3.5.2.2. S2S Configurations
S2S
For the ufs-weather-model S2S configuration (coupled atm/ice/ocean):
export CMAKE_FLAGS="-DAPP=S2S -DCCPP_SUITES=FV3_GFS_v17_coupled_p8"
To turn on debugging flags, add -DDEBUG=ON flag after -DAPP=S2S. Users can allow verbose build messages by running:
export BUILD_VERBOSE=1
To receive atmosphere-ocean fluxes from the CMEPS mediator, add the argument -DCMEPS_AOFLUX=ON.
For example:
export CMAKE_FLAGS="-DAPP=S2S -DCCPP_SUITES=FV3_GFS_v17_coupled_p8_sfcocn -DCMEPS_AOFLUX=ON"
S2SA
For the ufs-weather-model S2SA configuration (atm/ice/ocean/aerosols):
export CMAKE_FLAGS="-DAPP=S2SA -DCCPP_SUITES=FV3_GFS_2017_coupled,FV3_GFS_v15p2_coupled,FV3_GFS_v16_coupled,FV3_GFS_v16_coupled_noahmp"
S2SW
For the ufs-weather-model S2SW configuration (atm/ice/ocean/wave):
export CMAKE_FLAGS="-DAPP=S2SW -DCCPP_SUITES=FV3_GFS_v17_coupled_p8"
S2SWA
For the ufs-weather-model S2SWA configuration (atm/ice/ocean/wave/aerosols):
export CMAKE_FLAGS="-DAPP=S2SWA -DCCPP_SUITES=FV3_GFS_v17_coupled_p8,FV3_GFS_cpld_rasmgshocnsstnoahmp_ugwp"
S2SWAL
For the ufs-weather-model S2SWAL configuration (atm/ice/ocean/wave/aerosols/land):
export CMAKE_FLAGS="-DAPP=S2SWAL -DCCPP_SUITES=FV3_GFS_v17_coupled_p8,FV3_GFS_v17_coupled_p8_ugwpv1"
3.5.2.3. NG-GODAS Configuration
For the ufs-weather-model NG-GODAS configuration (atm/ocean/ice/data assimilation):
export CMAKE_FLAGS="-DAPP=NG-GODAS"
3.5.2.4. HAFS Configurations
HAFS
For the ufs-weather-model HAFS configuration (atm/ocean) in 32 bit:
export CMAKE_FLAGS="-DAPP=HAFS -D32BIT=ON -DCCPP_SUITES=FV3_HAFS_v0_gfdlmp_tedmf_nonsst,FV3_HAFS_v0_gfdlmp_tedmf"
HAFSW
For the ufs-weather-model HAFSW configuration (atm/HYCOM/wave) in 32-bit with moving nest:
export CMAKE_FLAGS="-DAPP=HAFSW -D32BIT=ON -DMOVING_NEST=ON -DCCPP_SUITES=FV3_HAFS_v0_gfdlmp_tedmf,FV3_HAFS_v0_gfdlmp_tedmf_nonsst,FV3_HAFS_v0_thompson_tedmf_gfdlsf"
HAFS-MOM6W
For the ufs-weather-model HAFS-MOM6 configuration (atm/MOM6/wave) in 32-bit with moving nest:
export CMAKE_FLAGS="-DAPP=HAFS-MOM6W -DREGIONAL_MOM6=ON -DCDEPS_INLINE=ON -DMOVING_NEST=ON -DCCPP_SUITES=FV3_HAFS_v1_gfdlmp_tedmf,FV3_HAFS_v1_gfdlmp_tedmf_nonsst,FV3_HAFS_v1_thompson,FV3_HAFS_v1_thompson_nonsst -D32BIT=ON"
HAFS-ALL
For the ufs-weather-model HAFS-ALL configuration (data/atm/ocean/wave) in 32 bit:
export CMAKE_FLAGS="-DAPP=HAFS-ALL -D32BIT=ON -DCCPP_SUITES=FV3_HAFS_v0_gfdlmp_tedmf,FV3_HAFS_v0_gfdlmp_tedmf_nonsst"
3.5.2.5. Land Configurations
LND
For the ufs-weather-model LND configuration (DATM/land [NOAHMP]):
export CMAKE_FLAGS="-DAPP=LND"
LM4
For the ufs-weather-model LND-LM4 configuration (DATM/land [LM4]):
export CMAKE_FLAGS="-DAPP=LND-LM4"
3.5.3. Building the Model
The UFS Weather Model uses the CMake build system.
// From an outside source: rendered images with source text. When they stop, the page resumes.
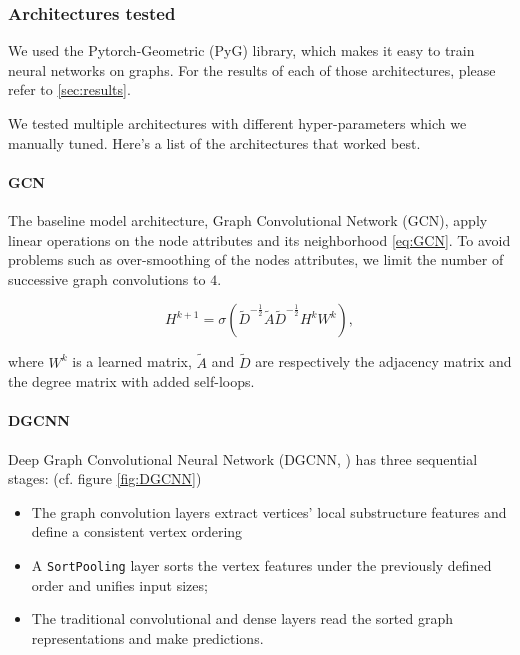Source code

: \documentclass[final]{cvpr}
\begin{document}
\subsubsection{Architectures tested}

We used the Pytorch-Geometric (PyG) library, which makes it easy to train neural networks on graphs. For the results of each of those architectures, please refer to \ref{sec:results}.

We tested multiple architectures with different hyper-parameters which we manually tuned. Here's a list of the architectures that worked best. 

\paragraph{GCN}

The baseline model architecture, Graph Convolutional Network (GCN), apply linear operations on the node attributes and its neighborhood \ref{eq:GCN}. To avoid problems such as over-smoothing of the nodes attributes, we limit the number of successive graph convolutions to $4$.

\begin{equation} \label{eq:GCN}
    H^{k+1} = \sigma(\tilde{D} ^{-\frac{1}{2}}\tilde{A}  \tilde{D} ^{-\frac{1}{2}} H^k W^k), 
\end{equation}

where $W^k$ is a learned matrix, $\tilde{A}$ and $\tilde{D}$ are respectively the adjacency matrix and the degree matrix with added self-loops.

\paragraph{DGCNN}

Deep Graph Convolutional Neural Network (DGCNN, \cite{dgcnn}) has three sequential stages: (cf. figure \ref{fig:DGCNN})

\begin{itemize}
    \item The graph convolution layers extract vertices’ local substructure features and define a consistent vertex ordering
    \item A \texttt{SortPooling} layer sorts the vertex features under the previously defined order and unifies input sizes;
    \item The traditional convolutional and dense layers read the sorted graph representations and make predictions.
\end{itemize}
\end{document}
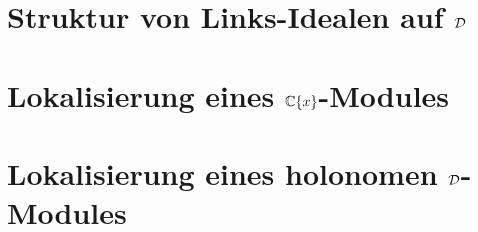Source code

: \begin{comment}
  \subsection{Weyl Algebra als Graduierter Ring}
  Sei $A$ nun einer der drei Koeffizienten Ringe, welche zuvor behandelt wurden.
  Der Ring $A<\partial_x>$ kommt zusammen mit einer aufsteigenden Filtrierung,
  welche wir mit $F(A<\partial_x)$ bezeichen werden.
  Sei $P$ ein bzgl. \ref{prop:weyl_eindeutige_schreibung} minimal geschriebener
  Operator, so ist $P$ in $F_k$ falls der maximale Grad von $\partial_x$ in $P$
  kleiner oder gleich $k$. So definiere den Grad $deg P$ von $P$ als die 
  Eindeutige ganze Zahl $k$ mit $P\in F_kA<\partial_x>\slash F_{k-1}<\partial_x>$

  Unabhängigkeit von Schreibung wird in Sabbah Script behauptet
\end{comment}

\section{Struktur von Links-Idealen auf ${\mathcal{D}}$}

\section{Lokalisierung eines ${\mathbb C}\{x\}$-Modules} %

\section{Lokalisierung eines holonomen ${\mathcal{D}}$-Modules}


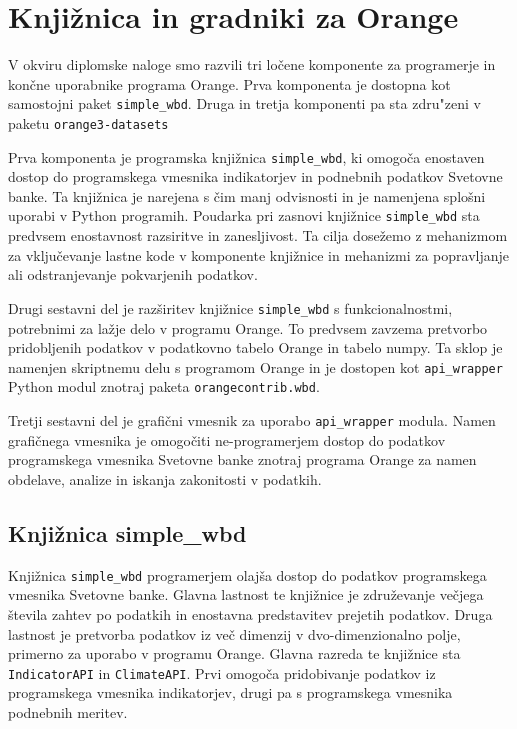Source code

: 
\chapter{Knjižnica in gradniki za Orange}

V okviru diplomske naloge smo razvili tri ločene komponente za programerje in
končne uporabnike programa Orange. Prva komponenta je
dostopna kot samostojni paket 
\verb|simple_wbd|. 
Druga in tretja komponenti pa sta zdru"zeni v paketu
\verb|orange3-datasets|

Prva komponenta je programska knjižnica \verb|simple_wbd|, ki
omogoča enostaven dostop do programskega vmesnika indikatorjev in podnebnih
podatkov Svetovne banke. Ta knjižnica je narejena s čim manj odvisnosti in je 
namenjena splošni uporabi v Python programih. Poudarka pri zasnovi knjižnice 
\verb|simple_wbd| sta predvsem enostavnost razsiritve in zanesljivost. Ta cilja
dosežemo z mehanizmom za vključevanje lastne kode v komponente knjižnice
in mehanizmi za popravljanje ali odstranjevanje pokvarjenih podatkov.

Drugi sestavni del je razširitev knjižnice \verb|simple_wbd| s 
funkcionalnostmi, potrebnimi za lažje delo v programu Orange. To predvsem 
zavzema pretvorbo pridobljenih podatkov v podatkovno tabelo Orange in tabelo 
numpy. Ta sklop je namenjen skriptnemu delu s programom Orange 
\cite{orange_scripting} in je dostopen
kot \verb|api_wrapper| Python modul znotraj paketa \verb|orangecontrib.wbd|.

Tretji sestavni del je grafični vmesnik za uporabo \verb|api_wrapper| modula.
Namen grafičnega vmesnika je omogočiti ne-programerjem dostop do podatkov 
programskega vmesnika Svetovne banke znotraj programa Orange za namen obdelave,
analize in iskanja zakonitosti v podatkih.

\section{Knjižnica simple\_wbd}

Knjižnica \verb|simple_wbd| programerjem olajša dostop do podatkov 
programskega vmesnika Svetovne banke. Glavna lastnost te knjižnice je 
združevanje večjega števila zahtev po podatkih in enostavna predstavitev 
prejetih podatkov. Druga lastnost je pretvorba podatkov iz več dimenzij v 
dvo-dimenzionalno polje, primerno za uporabo v programu Orange. Glavna 
razreda te knjižnice sta \verb|IndicatorAPI| in \verb|ClimateAPI|. Prvi 
omogoča pridobivanje podatkov iz programskega vmesnika indikatorjev, drugi pa 
s programskega vmesnika podnebnih meritev.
There is a build script called build.sh in the
top-level directory of the WM repository that configures the build environment and runs the make
command. This script also checks that all necessary environment variables have been set.
If any of the environment variables have not been set, the build.sh script will exit with a message similar to:
./build.sh: line 11: CMAKE_Platform: Please set the CMAKE_Platform environment variable, e.g. [macosx.gnu|linux.gnu|linux.intel|hera.intel|...]
The WM can be built by running the following command from the ufs-weather-model directory:
./build.sh
Once build.sh is finished, users should see the executable, named ufs_model, in the ufs-weather-model/build/ directory.
If users prefer to build in a different directory, specify the BUILD_DIR environment variable. For example: export BUILD_DIR=test_cpld
will build in the ufs-weather-model/test_cpld directory instead.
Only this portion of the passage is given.